L’équipe Sauber s’enfonce dans le classement saison après saison. Lui sera-t-il bénéfique de toucher le fond pour mieux rebondir ? Son avenir est toutefois lié en grande partie à un possible investisseur qui vienne renflouer les caisses de l’écurie suisse, en manque flagrant de liquidités.

(c) Sauber
(c) Sauber

La vision des deux Sauber C35 de Felipe Nasr et Marcus Ericsson s’accrochant entre elles à la Rascasse en plein milieu du dernier Grand Prix de Monaco, est symptomatique de la situation vécue actuellement par l’écurie suisse.

Lors du week-end monégasque, Monisha Kaltenborn est enfin sortie de l’ombre de son motorhome pour se vouloir rassurante sur l’avenir, plutôt flou, de Sauber.

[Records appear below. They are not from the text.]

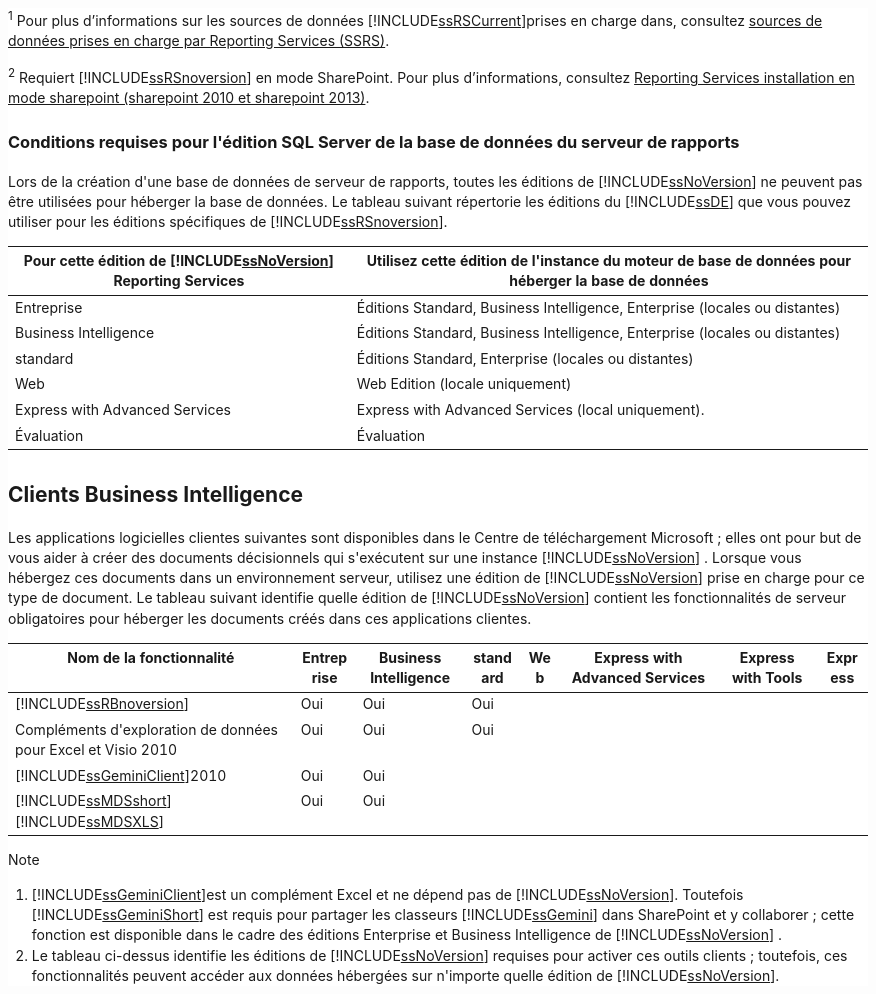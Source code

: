  <sup>1</sup> Pour plus d’informations sur les sources de données [!INCLUDE[ssRSCurrent](../includes/ssrscurrent-md.md)]prises en charge dans, consultez [sources de données prises en charge par Reporting Services &#40;SSRS&#41;](../reporting-services/create-deploy-and-manage-mobile-and-paginated-reports.md).  
  
 <sup>2</sup> Requiert [!INCLUDE[ssRSnoversion](../includes/ssrsnoversion-md.md)] en mode SharePoint. Pour plus d’informations, consultez [Reporting Services installation en mode sharepoint &#40;sharepoint 2010 et sharepoint 2013&#41;](../reporting-services/install-windows/install-reporting-services-sharepoint-mode.md).  
  
### <a name="report-server-database-server-edition-requirements"></a>Conditions requises pour l'édition SQL Server de la base de données du serveur de rapports  
 Lors de la création d'une base de données de serveur de rapports, toutes les éditions de [!INCLUDE[ssNoVersion](../includes/ssnoversion-md.md)] ne peuvent pas être utilisées pour héberger la base de données. Le tableau suivant répertorie les éditions du [!INCLUDE[ssDE](../includes/ssde-md.md)] que vous pouvez utiliser pour les éditions spécifiques de [!INCLUDE[ssRSnoversion](../includes/ssrsnoversion-md.md)].  
  
|Pour cette édition de [!INCLUDE[ssNoVersion](../includes/ssnoversion-md.md)] Reporting Services|Utilisez cette édition de l'instance du moteur de base de données pour héberger la base de données|  
|----------------------------------------------------------------------|---------------------------------------------------------------------------|  
|Entreprise|Éditions Standard, Business Intelligence, Enterprise (locales ou distantes)|  
|Business Intelligence|Éditions Standard, Business Intelligence, Enterprise (locales ou distantes)|  
|standard|Éditions Standard, Enterprise (locales ou distantes)|  
|Web|Web Edition (locale uniquement)|  
|Express with Advanced Services|Express with Advanced Services (local uniquement).|  
|Évaluation|Évaluation|  
  
##  <a name="BIClients"></a>Clients Business Intelligence  
 Les applications logicielles clientes suivantes sont disponibles dans le Centre de téléchargement Microsoft ; elles ont pour but de vous aider à créer des documents décisionnels qui s'exécutent sur une instance [!INCLUDE[ssNoVersion](../includes/ssnoversion-md.md)] . Lorsque vous hébergez ces documents dans un environnement serveur, utilisez une édition de [!INCLUDE[ssNoVersion](../includes/ssnoversion-md.md)] prise en charge pour ce type de document. Le tableau suivant identifie quelle édition de [!INCLUDE[ssNoVersion](../includes/ssnoversion-md.md)] contient les fonctionnalités de serveur obligatoires pour héberger les documents créés dans ces applications clientes.  
  
|Nom de la fonctionnalité|Entreprise|Business Intelligence|standard|Web|Express with Advanced Services|Express with Tools|Express|  
|------------------|----------------|---------------------------|--------------|---------|------------------------------------|------------------------|-------------|  
|[!INCLUDE[ssRBnoversion](../includes/ssrbnoversion.md)]|Oui|Oui|Oui|||||  
|Compléments d'exploration de données pour Excel et Visio 2010|Oui|Oui|Oui|||||  
|[!INCLUDE[ssGeminiClient](../includes/ssgeminiclient-md.md)]2010|Oui|Oui||||||  
|[!INCLUDE[ssMDSshort](../includes/ssmdsshort-md.md)] [!INCLUDE[ssMDSXLS](../includes/ssmdsxls-md.md)]|Oui|Oui||||||  
  
> [!NOTE]
>  1.  [!INCLUDE[ssGeminiClient](../includes/ssgeminiclient-md.md)]est un complément Excel et ne dépend pas de [!INCLUDE[ssNoVersion](../includes/ssnoversion-md.md)]. Toutefois [!INCLUDE[ssGeminiShort](../includes/ssgeminishort-md.md)] est requis pour partager les classeurs [!INCLUDE[ssGemini](../includes/ssgemini-md.md)] dans SharePoint et y collaborer ; cette fonction est disponible dans le cadre des éditions Enterprise et Business Intelligence de [!INCLUDE[ssNoVersion](../includes/ssnoversion-md.md)] .  
> 2.  Le tableau ci-dessus identifie les éditions de [!INCLUDE[ssNoVersion](../includes/ssnoversion-md.md)] requises pour activer ces outils clients ; toutefois, ces fonctionnalités peuvent accéder aux données hébergées sur n'importe quelle édition de [!INCLUDE[ssNoVersion](../includes/ssnoversion-md.md)].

Être un indépendant au milieu des plus grands constructeurs mondiaux n’est pas chose aisée. Et on ne peut pas dire que depuis la reprise de l’équipe par Peter Sauber à BMW, la tâche eut été facile pour les dirigeants de Hinwill.

Depuis quelques années, c’est désormais Kaltenborn qui a la tête d’une des équipes les plus anciennes du plateau de Formule 1. Mais depuis quelques années aussi, les financements sont de plus en plus durs à trouver pour une écurie en manque de résultats et donc, en manque de séduction pour les sponsors.

Avec l’arrivée l’an passé de Felipe Nasr, la manne bienvenue de Banco do Brasil a donné un peu d’air aux finances de Sauber. Mais juste de quoi avoir le temps d’imprimer les couleurs bleue et jaune sur la monoplace et de trouver un investisseur crédible qui pourrait permettre la pérennité de l’équipe.

Du coup, les plus folles rumeurs circulent depuis des mois sur une reprise de l’équipe par divers investisseurs. Ferrari a été au cœur de ses pourparlers pour faire de Sauber une équipe B badgée Alfa Roméo. On sait que la marque italienne, propriété de Fiat, réfléchie de plus en plus à un retour en Formule 1. Revenir avec une structure déjà existante, solide et expérimentée, lui éviterait les vicissitudes de la création d’une nouvelle écurie à partir d’une page blanche.

Mais pour suivre la volonté de Kaltenborn qui ne souhaite pas commenter l’aspect financier de son équipe en public, aucune confirmation, ni aucune rumeur crédible de tractations n’ont été mises à jour concernant ce possible rachat. En attendant, Sauber tire la langue et espère néanmoins marquer les premiers points de sa saison ce week-end, au Canada pour se démarquer de sa plus proche rivale du moment, Manor.